The Seminoles won their title on the backs of players 6-2, 292-pound defensive lineman Timmy Jernigan and 6-6, 320-pound left tackle Cam Erving – players who ensured their offensive had time and space to operate, or made sure the opponents' did not.
FSU on Wednesday helped ensure its future in that regard by signing seven offensive linemen and seven defensive linemen, devoting literally half of its class to players who will line up in the trenches.
Their listed heights and weights are all eye-popping. It's one thing for Chad Mavety, a junior college offensive tackle two years out of high school, to carry 315 pounds on his 6-foot-5 frame. It's something else to see a high school senior like Roderick Johnson, the four-star tackle from Missouri who committed to FSU on signing day, stand at 6-7, 330.
Brock Ruble, a tackle from Maryland, weighs in at 6-8, 320. Center Alex Eberle of Virginia is the lightweight of the bunch at 6-4, 270.
All told, FSU's offensive line class combines for an average of 6-foot-6, 312 pounds - which will come in handy when all of FSU's five projected starters along the line either graduate or run out of eligibility following the 2014 season.
And FSU got big not only up front – its group of defensive tackles averages 6-3, 294 – but also at the skill positions.
The class features, among others, 6-4 quarterback J.J. Cosentino, 6-4 linebacker Jacob Pugh and 6-3 receiver Ermon Lane.
In total, not a single member of Fisher's 2014 signing class stands less than 6-feet.
“I'm a size guy,” Fisher said. “I think it matters.”
There's good reason to take him at his word.
From 2005-2009, the five years before Fisher became head coach, FSU signed a total of seven players who weighed at least 300 pounds, and not a single one became a regular contributor to the team. In 2008 and 2009, years that ushered the end of the Bobby Bowden era, the Seminoles didn't sign any.
Not coincidentally, FSU went a combined 38-27 in those five years.
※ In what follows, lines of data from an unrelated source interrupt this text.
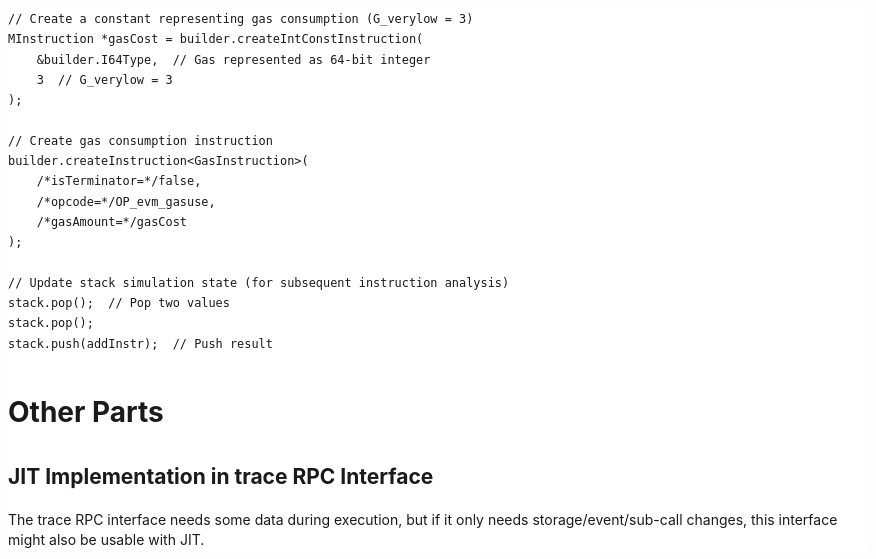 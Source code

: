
 ```plain
// Create a constant representing gas consumption (G_verylow = 3)
MInstruction *gasCost = builder.createIntConstInstruction(
    &builder.I64Type,  // Gas represented as 64-bit integer
    3  // G_verylow = 3
);

// Create gas consumption instruction
builder.createInstruction<GasInstruction>(
    /*isTerminator=*/false,
    /*opcode=*/OP_evm_gasuse,
    /*gasAmount=*/gasCost
);

// Update stack simulation state (for subsequent instruction analysis)
stack.pop();  // Pop two values
stack.pop();
stack.push(addInstr);  // Push result
```

# Other Parts

## JIT Implementation in trace RPC Interface

The trace RPC interface needs some data during execution, but if it only needs storage/event/sub-call changes, this interface might also be usable with JIT. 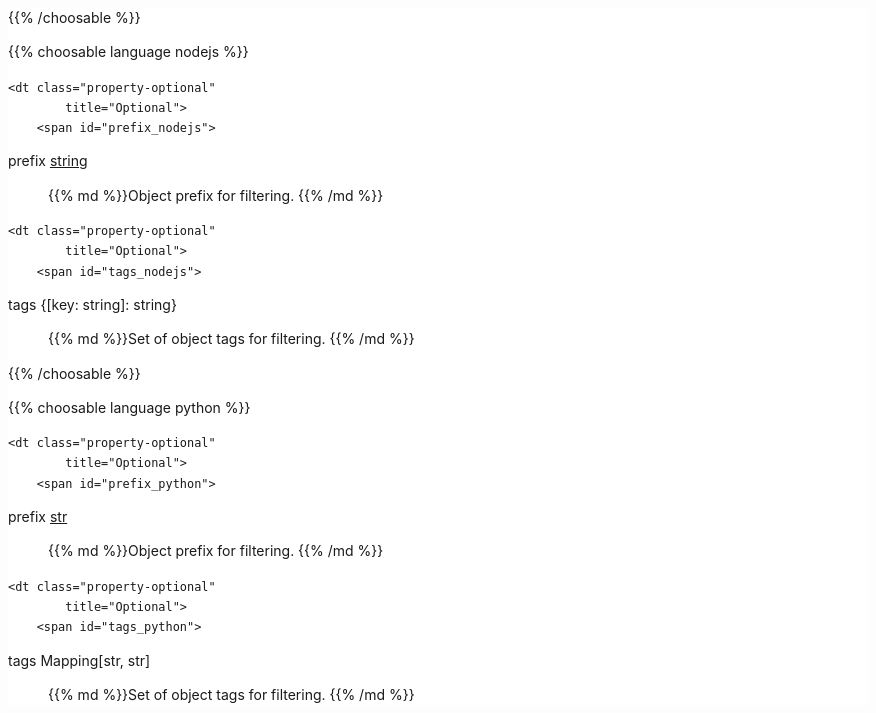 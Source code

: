 </dl>
{{% /choosable %}}


{{% choosable language nodejs %}}
<dl class="resources-properties">

    <dt class="property-optional"
            title="Optional">
        <span id="prefix_nodejs">
<a href="#prefix_nodejs" style="color: inherit; text-decoration: inherit;">prefix</a>
</span> 
        <span class="property-indicator"></span>
        <span class="property-type"><a href="https://developer.mozilla.org/en-US/docs/Web/JavaScript/Reference/Global_Objects/string">string</a></span>
    </dt>
    <dd>{{% md %}}Object prefix for filtering.
{{% /md %}}</dd>

    <dt class="property-optional"
            title="Optional">
        <span id="tags_nodejs">
<a href="#tags_nodejs" style="color: inherit; text-decoration: inherit;">tags</a>
</span> 
        <span class="property-indicator"></span>
        <span class="property-type">{[key: string]: string}</span>
    </dt>
    <dd>{{% md %}}Set of object tags for filtering.
{{% /md %}}</dd>

</dl>
{{% /choosable %}}


{{% choosable language python %}}
<dl class="resources-properties">

    <dt class="property-optional"
            title="Optional">
        <span id="prefix_python">
<a href="#prefix_python" style="color: inherit; text-decoration: inherit;">prefix</a>
</span> 
        <span class="property-indicator"></span>
        <span class="property-type"><a href="https://docs.python.org/3/library/stdtypes.html">str</a></span>
    </dt>
    <dd>{{% md %}}Object prefix for filtering.
{{% /md %}}</dd>

    <dt class="property-optional"
            title="Optional">
        <span id="tags_python">
<a href="#tags_python" style="color: inherit; text-decoration: inherit;">tags</a>
</span> 
        <span class="property-indicator"></span>
        <span class="property-type">Mapping[str, str]</span>
    </dt>
    <dd>{{% md %}}Set of object tags for filtering.
{{% /md %}}</dd>
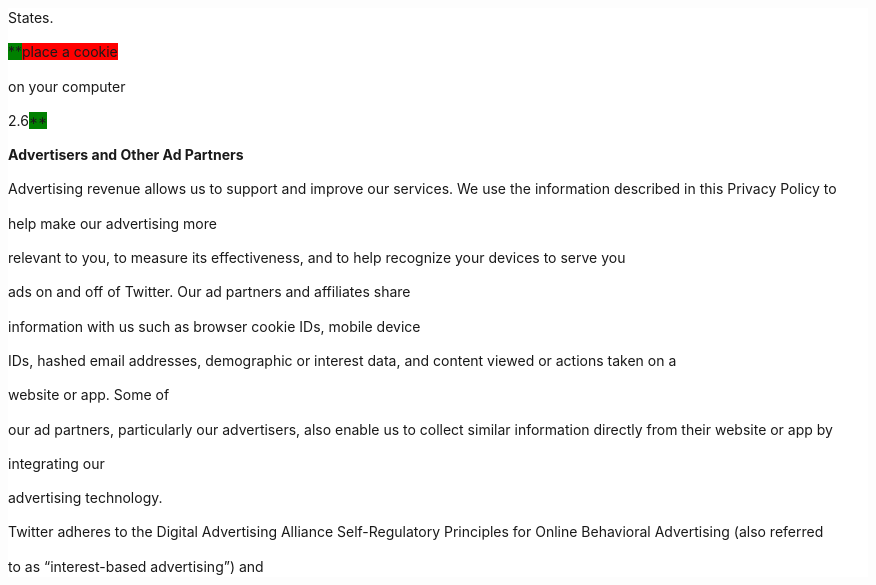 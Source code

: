 
</span>States.


<span style="background-color: green;">**</span><span style="background-color: red;">place a cookie


on your computer



</span>2.6<span style="background-color: green;">**</span>


**Advertisers and Other Ad Partners**


Advertising revenue allows us to support and improve our services. We use the information described in this Privacy Policy to<span style="background-color: red;"> </span><span style="background-color: green;">


</span>help make our advertising more<span style="background-color: green;"> </span><span style="background-color: red;">


</span>relevant to you, to measure its effectiveness, and to help recognize your devices to serve you<span style="background-color: red;"> </span><span style="background-color: green;">


</span>ads on and off of Twitter. Our ad partners and affiliates share<span style="background-color: green;"> </span><span style="background-color: red;">


</span>information with us such as browser cookie IDs, mobile device<span style="background-color: red;"> </span><span style="background-color: green;">


</span>IDs, hashed email addresses, demographic or interest data, and content viewed or actions taken on a<span style="background-color: green;"> </span><span style="background-color: red;">


</span>website or app. Some of<span style="background-color: red;"> </span><span style="background-color: green;">


</span>our ad partners, particularly our advertisers, also enable us to collect similar information directly from their website or app by<span style="background-color: red;"> </span><span style="background-color: green;">


</span>integrating our<span style="background-color: green;"> </span><span style="background-color: red;">


</span>advertising technology.


Twitter adheres to the Digital Advertising Alliance Self-Regulatory Principles for Online Behavioral Advertising (also referred<span style="background-color: red;"> </span><span style="background-color: green;">


</span>to as “interest-based advertising”) and<span style="background-color: green;"> </span><span style="background-color: red;">

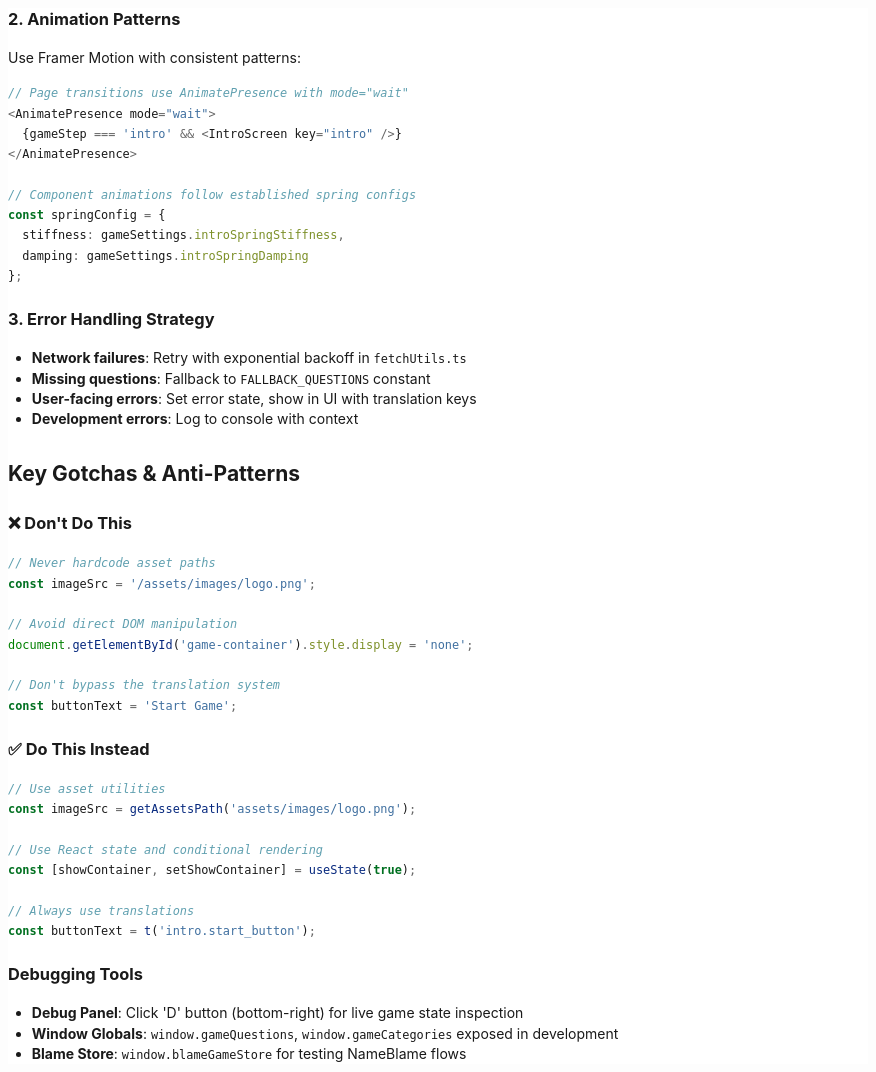 ### 2. Animation Patterns
Use Framer Motion with consistent patterns:
```typescript
// Page transitions use AnimatePresence with mode="wait"
<AnimatePresence mode="wait">
  {gameStep === 'intro' && <IntroScreen key="intro" />}
</AnimatePresence>

// Component animations follow established spring configs
const springConfig = {
  stiffness: gameSettings.introSpringStiffness,
  damping: gameSettings.introSpringDamping
};
```

### 3. Error Handling Strategy
- **Network failures**: Retry with exponential backoff in `fetchUtils.ts`
- **Missing questions**: Fallback to `FALLBACK_QUESTIONS` constant
- **User-facing errors**: Set error state, show in UI with translation keys
- **Development errors**: Log to console with context

## Key Gotchas & Anti-Patterns

### ❌ Don't Do This
```typescript
// Never hardcode asset paths
const imageSrc = '/assets/images/logo.png';

// Avoid direct DOM manipulation
document.getElementById('game-container').style.display = 'none';

// Don't bypass the translation system
const buttonText = 'Start Game';
```

### ✅ Do This Instead
```typescript
// Use asset utilities
const imageSrc = getAssetsPath('assets/images/logo.png');

// Use React state and conditional rendering
const [showContainer, setShowContainer] = useState(true);

// Always use translations
const buttonText = t('intro.start_button');
```

### Debugging Tools
- **Debug Panel**: Click 'D' button (bottom-right) for live game state inspection
- **Window Globals**: `window.gameQuestions`, `window.gameCategories` exposed in development
- **Blame Store**: `window.blameGameStore` for testing NameBlame flows
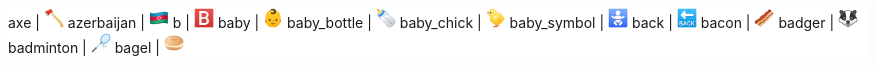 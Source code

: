 axe | <img src="assets/axe.png" alt="axe" width=20/>
azerbaijan | <img src="assets/azerbaijan.png" alt="azerbaijan" width=20/>
b | <img src="assets/b.png" alt="b" width=20/>
baby | <img src="assets/baby.png" alt="baby" width=20/>
baby_bottle | <img src="assets/baby_bottle.png" alt="baby_bottle" width=20/>
baby_chick | <img src="assets/baby_chick.png" alt="baby_chick" width=20/>
baby_symbol | <img src="assets/baby_symbol.png" alt="baby_symbol" width=20/>
back | <img src="assets/back.png" alt="back" width=20/>
bacon | <img src="assets/bacon.png" alt="bacon" width=20/>
badger | <img src="assets/badger.png" alt="badger" width=20/>
badminton | <img src="assets/badminton.png" alt="badminton" width=20/>
bagel | <img src="assets/bagel.png" alt="bagel" width=20/> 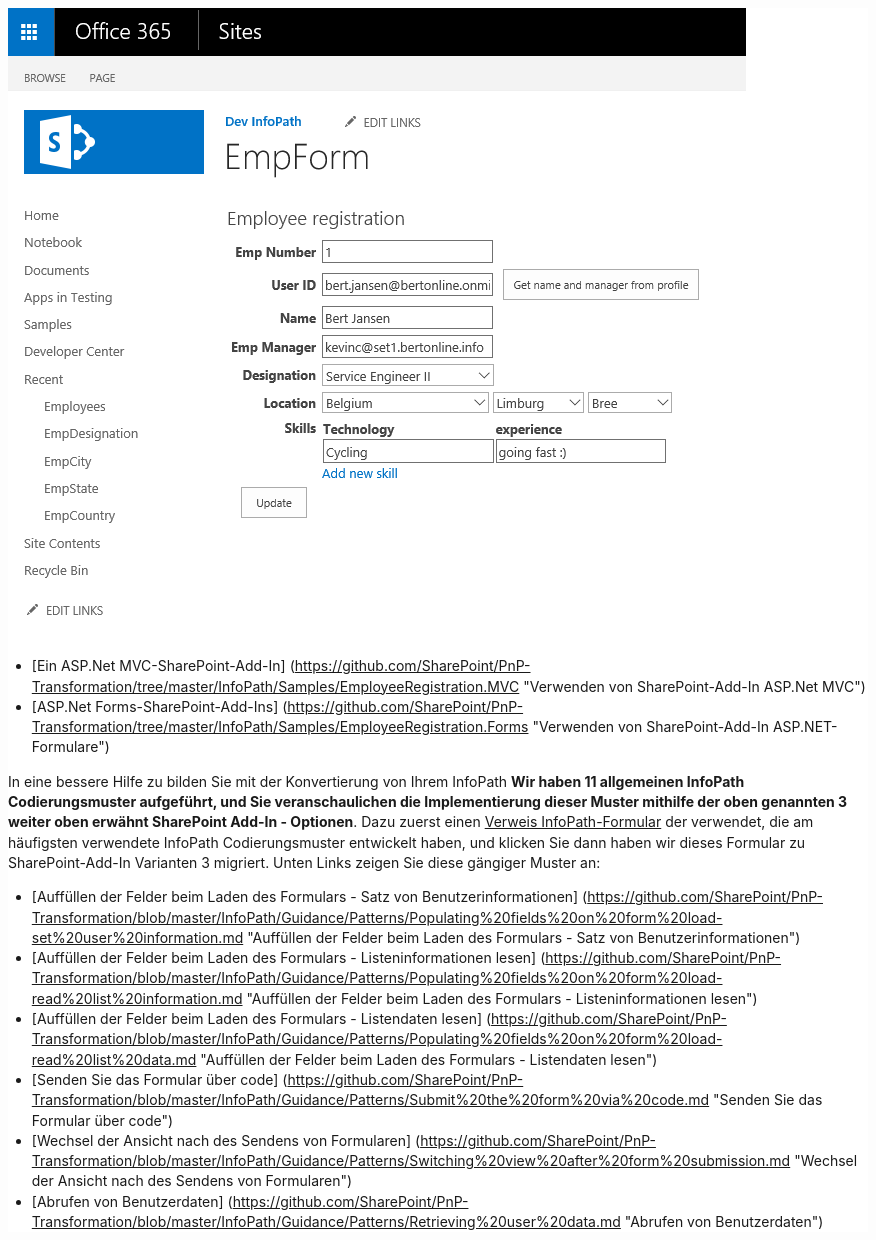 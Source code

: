 ![Knockout-Beispiel](media/Sandbox-Solution-Transformation-Guidance-InfoPath/knockoutsample.png)

- [Ein ASP.Net MVC-SharePoint-Add-In] (https://github.com/SharePoint/PnP-Transformation/tree/master/InfoPath/Samples/EmployeeRegistration.MVC "Verwenden von SharePoint-Add-In ASP.Net MVC")
- [ASP.Net Forms-SharePoint-Add-Ins] (https://github.com/SharePoint/PnP-Transformation/tree/master/InfoPath/Samples/EmployeeRegistration.Forms "Verwenden von SharePoint-Add-In ASP.NET-Formulare")

In eine bessere Hilfe zu bilden Sie mit der Konvertierung von Ihrem InfoPath **Wir haben 11 allgemeinen InfoPath Codierungsmuster aufgeführt, und Sie veranschaulichen die Implementierung dieser Muster mithilfe der oben genannten 3 weiter oben erwähnt SharePoint Add-In - Optionen**. Dazu zuerst einen [Verweis InfoPath-Formular](https://github.com/SharePoint/PnP-Transformation/tree/master/InfoPath/Reference/EmployeeRegistration "Verweis InfoPath-Formular") der verwendet, die am häufigsten verwendete InfoPath Codierungsmuster entwickelt haben, und klicken Sie dann haben wir dieses Formular zu SharePoint-Add-In Varianten 3 migriert. Unten Links zeigen Sie diese gängiger Muster an:
- [Auffüllen der Felder beim Laden des Formulars - Satz von Benutzerinformationen] (https://github.com/SharePoint/PnP-Transformation/blob/master/InfoPath/Guidance/Patterns/Populating%20fields%20on%20form%20load-set%20user%20information.md "Auffüllen der Felder beim Laden des Formulars - Satz von Benutzerinformationen")
- [Auffüllen der Felder beim Laden des Formulars - Listeninformationen lesen] (https://github.com/SharePoint/PnP-Transformation/blob/master/InfoPath/Guidance/Patterns/Populating%20fields%20on%20form%20load-read%20list%20information.md "Auffüllen der Felder beim Laden des Formulars - Listeninformationen lesen")
- [Auffüllen der Felder beim Laden des Formulars - Listendaten lesen] (https://github.com/SharePoint/PnP-Transformation/blob/master/InfoPath/Guidance/Patterns/Populating%20fields%20on%20form%20load-read%20list%20data.md "Auffüllen der Felder beim Laden des Formulars - Listendaten lesen")
- [Senden Sie das Formular über code] (https://github.com/SharePoint/PnP-Transformation/blob/master/InfoPath/Guidance/Patterns/Submit%20the%20form%20via%20code.md "Senden Sie das Formular über code")
- [Wechsel der Ansicht nach des Sendens von Formularen] (https://github.com/SharePoint/PnP-Transformation/blob/master/InfoPath/Guidance/Patterns/Switching%20view%20after%20form%20submission.md "Wechsel der Ansicht nach des Sendens von Formularen")
- [Abrufen von Benutzerdaten] (https://github.com/SharePoint/PnP-Transformation/blob/master/InfoPath/Guidance/Patterns/Retrieving%20user%20data.md "Abrufen von Benutzerdaten") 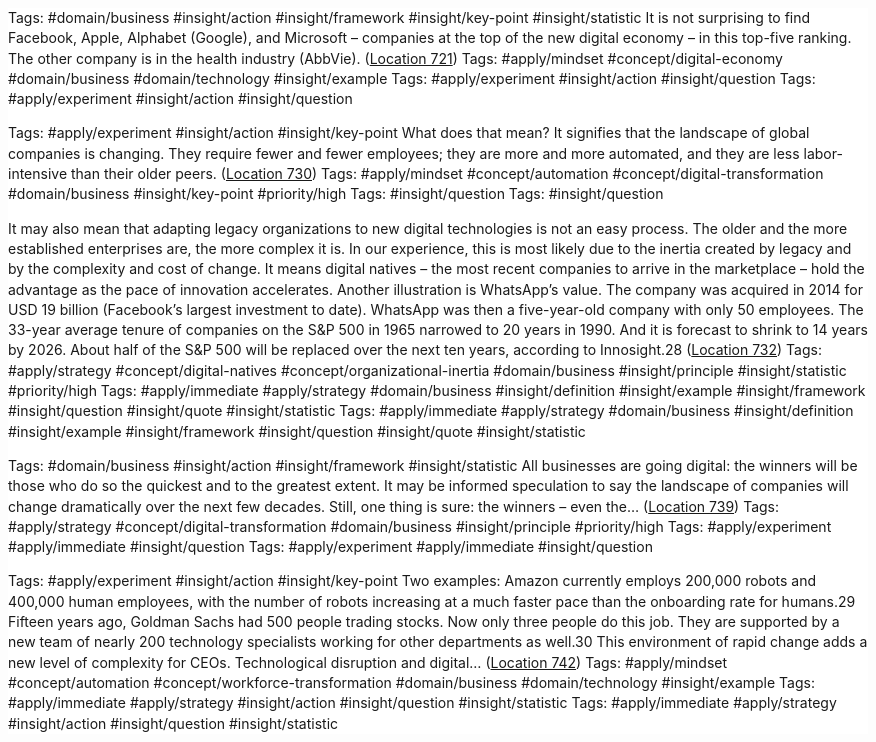 Tags: #domain/business #insight/action #insight/framework #insight/key-point #insight/statistic
It is not surprising to find Facebook, Apple, Alphabet (Google), and Microsoft – companies at the top of the new digital economy – in this top-five ranking. The other company is in the health industry (AbbVie). ([Location 721](https://readwise.io/to_kindle?action=open&asin=B08KFLY51Y&location=721))
Tags: #apply/mindset #concept/digital-economy #domain/business #domain/technology #insight/example
Tags: #apply/experiment #insight/action #insight/question
Tags: #apply/experiment #insight/action #insight/question
  
Tags: #apply/experiment #insight/action #insight/key-point
What does that mean? It signifies that the landscape of global companies is changing. They require fewer and fewer employees; they are more and more automated, and they are less labor-intensive than their older peers. ([Location 730](https://readwise.io/to_kindle?action=open&asin=B08KFLY51Y&location=730))
Tags: #apply/mindset #concept/automation #concept/digital-transformation #domain/business #insight/key-point #priority/high
Tags: #insight/question
Tags: #insight/question
  
It may also mean that adapting legacy organizations to new digital technologies is not an easy process. The older and the more established enterprises are, the more complex it is. In our experience, this is most likely due to the inertia created by legacy and by the complexity and cost of change. It means digital natives – the most recent companies to arrive in the marketplace – hold the advantage as the pace of innovation accelerates. Another illustration is WhatsApp’s value. The company was acquired in 2014 for USD 19 billion (Facebook’s largest investment to date). WhatsApp was then a five-year-old company with only 50 employees. The 33-year average tenure of companies on the S&P 500 in 1965 narrowed to 20 years in 1990. And it is forecast to shrink to 14 years by 2026. About half of the S&P 500 will be replaced over the next ten years, according to Innosight.28 ([Location 732](https://readwise.io/to_kindle?action=open&asin=B08KFLY51Y&location=732))
Tags: #apply/strategy #concept/digital-natives #concept/organizational-inertia #domain/business #insight/principle #insight/statistic #priority/high
Tags: #apply/immediate #apply/strategy #domain/business #insight/definition #insight/example #insight/framework #insight/question #insight/quote #insight/statistic
Tags: #apply/immediate #apply/strategy #domain/business #insight/definition #insight/example #insight/framework #insight/question #insight/quote #insight/statistic
  
Tags: #domain/business #insight/action #insight/framework #insight/statistic
All businesses are going digital: the winners will be those who do so the quickest and to the greatest extent. It may be informed speculation to say the landscape of companies will change dramatically over the next few decades. Still, one thing is sure: the winners – even the… ([Location 739](https://readwise.io/to_kindle?action=open&asin=B08KFLY51Y&location=739))
Tags: #apply/strategy #concept/digital-transformation #domain/business #insight/principle #priority/high
Tags: #apply/experiment #apply/immediate #insight/question
Tags: #apply/experiment #apply/immediate #insight/question
  
Tags: #apply/experiment #insight/action #insight/key-point
Two examples: Amazon currently employs 200,000 robots and 400,000 human employees, with the number of robots increasing at a much faster pace than the onboarding rate for humans.29 Fifteen years ago, Goldman Sachs had 500 people trading stocks. Now only three people do this job. They are supported by a new team of nearly 200 technology specialists working for other departments as well.30 This environment of rapid change adds a new level of complexity for CEOs. Technological disruption and digital… ([Location 742](https://readwise.io/to_kindle?action=open&asin=B08KFLY51Y&location=742))
Tags: #apply/mindset #concept/automation #concept/workforce-transformation #domain/business #domain/technology #insight/example
Tags: #apply/immediate #apply/strategy #insight/action #insight/question #insight/statistic
Tags: #apply/immediate #apply/strategy #insight/action #insight/question #insight/statistic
The Seminoles are 45-10 through four years under Fisher.
On Wednesday, Fisher inked eight players who come in at no less than 300 pounds, and four more who are at least 280.
Being big, especially up front, played a big part in Florida State overwhelming the Atlantic Coast Conference in 2013 and in toppling Southeastern Conference Champion Auburn in the BCS National Championship Game.
Despite the Tigers' healthy score, their 232 total rushing yards were nearly 100 yards short of their nation-leading average of 328.3 per game.
“The guys who put their hand in the dirt on the offense and defensive lines, that controls the game,” Fisher said. “You can have all the skills in the world you want. We saw that in the Super Bowl. You got to win those battles up front.”
And with their latest haul, the Seminoles are a good bet to win their share of those battles – and plenty of games – for the foreseeable future.
Two more years of Jameis?
Fisher raised eyebrows Wednesday with an off-hand comment about quarterback Jameis Winston's future.
Asked about recruiting top-level receivers to come play for a Heisman Trophy winner, Fisher said he expects Winston to be around not only for the 2014 season but also for 2015. As a rising third-year sophomore, Winston is eligible to enter the NFL draft after next year, where he's practically a lock to be very high selection, if not No. 1 overall.
“Everybody says he’s going to stay one year and leave,” Fisher said. “Which I don’t think that’s true. I think it will be two.”
Fisher's remark, of course, was only an opinion, and an odd one at that. Whether or not he truly believes he'll have Winston for another two seasons is anyone's guess, but it doesn't change the fact that the odds of the star quarterback playing more than one more year of college are extremely slim.
Even if Winston himself currently plans on staying longer, a lot can change over the course of a year and the allure of professional football (and the riches that come with being a potential first-round pick) will be extremely difficult – and maybe even unwise – to turn down.